• Items listed in a dataset:
-- Opening Marker --

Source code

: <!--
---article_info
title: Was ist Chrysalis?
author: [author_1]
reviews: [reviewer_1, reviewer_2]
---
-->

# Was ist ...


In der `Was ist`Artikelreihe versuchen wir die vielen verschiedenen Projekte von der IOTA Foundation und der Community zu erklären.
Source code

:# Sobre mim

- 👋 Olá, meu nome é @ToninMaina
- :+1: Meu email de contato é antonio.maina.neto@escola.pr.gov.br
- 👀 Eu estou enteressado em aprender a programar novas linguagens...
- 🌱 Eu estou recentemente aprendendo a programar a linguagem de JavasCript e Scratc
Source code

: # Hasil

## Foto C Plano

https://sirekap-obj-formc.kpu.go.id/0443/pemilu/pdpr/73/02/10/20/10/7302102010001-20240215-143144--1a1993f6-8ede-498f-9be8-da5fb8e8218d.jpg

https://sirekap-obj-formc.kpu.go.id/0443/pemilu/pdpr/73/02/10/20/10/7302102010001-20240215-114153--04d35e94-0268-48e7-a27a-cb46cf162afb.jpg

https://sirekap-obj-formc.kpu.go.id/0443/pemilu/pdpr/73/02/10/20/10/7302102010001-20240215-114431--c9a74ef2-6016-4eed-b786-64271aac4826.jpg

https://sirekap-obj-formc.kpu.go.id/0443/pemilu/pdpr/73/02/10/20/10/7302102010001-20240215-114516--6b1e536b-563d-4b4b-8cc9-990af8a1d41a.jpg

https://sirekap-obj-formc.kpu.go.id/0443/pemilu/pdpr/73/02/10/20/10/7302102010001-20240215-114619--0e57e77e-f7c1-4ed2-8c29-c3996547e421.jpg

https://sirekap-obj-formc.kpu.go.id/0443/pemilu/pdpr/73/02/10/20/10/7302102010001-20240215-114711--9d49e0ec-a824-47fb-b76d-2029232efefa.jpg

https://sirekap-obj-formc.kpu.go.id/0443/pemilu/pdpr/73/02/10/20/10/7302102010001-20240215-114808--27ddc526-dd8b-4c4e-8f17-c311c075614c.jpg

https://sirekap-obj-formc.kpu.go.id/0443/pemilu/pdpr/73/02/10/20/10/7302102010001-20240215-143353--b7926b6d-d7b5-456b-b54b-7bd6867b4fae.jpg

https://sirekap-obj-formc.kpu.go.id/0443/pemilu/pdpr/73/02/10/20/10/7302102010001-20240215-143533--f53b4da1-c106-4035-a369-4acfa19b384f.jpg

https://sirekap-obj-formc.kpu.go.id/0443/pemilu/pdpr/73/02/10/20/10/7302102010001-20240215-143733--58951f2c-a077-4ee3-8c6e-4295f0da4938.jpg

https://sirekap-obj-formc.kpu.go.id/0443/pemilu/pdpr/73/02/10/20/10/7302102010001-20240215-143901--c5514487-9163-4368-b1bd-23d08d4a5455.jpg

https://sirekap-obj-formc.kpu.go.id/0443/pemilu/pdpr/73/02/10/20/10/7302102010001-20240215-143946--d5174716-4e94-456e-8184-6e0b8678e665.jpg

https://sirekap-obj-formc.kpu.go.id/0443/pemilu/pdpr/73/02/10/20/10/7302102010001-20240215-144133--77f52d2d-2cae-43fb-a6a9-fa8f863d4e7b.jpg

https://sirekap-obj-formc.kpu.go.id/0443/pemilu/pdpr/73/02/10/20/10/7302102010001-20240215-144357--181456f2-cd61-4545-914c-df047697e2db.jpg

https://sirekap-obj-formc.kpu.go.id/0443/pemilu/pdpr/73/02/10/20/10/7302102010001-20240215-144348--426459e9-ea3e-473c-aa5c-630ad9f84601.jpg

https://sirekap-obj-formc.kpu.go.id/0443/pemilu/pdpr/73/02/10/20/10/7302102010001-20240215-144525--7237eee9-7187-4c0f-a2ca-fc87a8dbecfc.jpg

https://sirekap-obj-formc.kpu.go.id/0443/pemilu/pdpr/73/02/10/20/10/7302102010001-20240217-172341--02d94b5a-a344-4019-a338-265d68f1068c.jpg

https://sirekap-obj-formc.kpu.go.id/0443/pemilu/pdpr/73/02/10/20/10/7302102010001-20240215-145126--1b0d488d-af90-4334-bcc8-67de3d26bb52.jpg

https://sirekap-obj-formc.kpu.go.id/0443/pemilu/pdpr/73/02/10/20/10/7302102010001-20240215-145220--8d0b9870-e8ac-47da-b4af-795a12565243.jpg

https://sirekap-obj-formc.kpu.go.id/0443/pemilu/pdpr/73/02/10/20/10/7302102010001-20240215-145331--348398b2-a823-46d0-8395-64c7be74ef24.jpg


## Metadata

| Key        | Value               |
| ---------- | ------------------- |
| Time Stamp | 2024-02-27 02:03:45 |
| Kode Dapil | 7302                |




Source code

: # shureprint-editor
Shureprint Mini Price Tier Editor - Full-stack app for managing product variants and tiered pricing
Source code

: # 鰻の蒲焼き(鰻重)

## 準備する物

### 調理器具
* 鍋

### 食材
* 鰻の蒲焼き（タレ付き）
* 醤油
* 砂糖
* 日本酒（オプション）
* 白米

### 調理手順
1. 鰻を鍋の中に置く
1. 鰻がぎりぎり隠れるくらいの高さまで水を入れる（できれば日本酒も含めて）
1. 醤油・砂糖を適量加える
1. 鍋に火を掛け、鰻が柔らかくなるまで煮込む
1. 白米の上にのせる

-- Closing Marker --

• EXERCISE REQUIREMENTS:
Please return every line in the data that includes the string "programar".

• WRITTEN SOLUTION:
- 👀 Eu estou enteressado em aprender a programar novas linguagens...
- 🌱 Eu estou recentemente aprendendo a programar a linguagem de JavasCript e Scratc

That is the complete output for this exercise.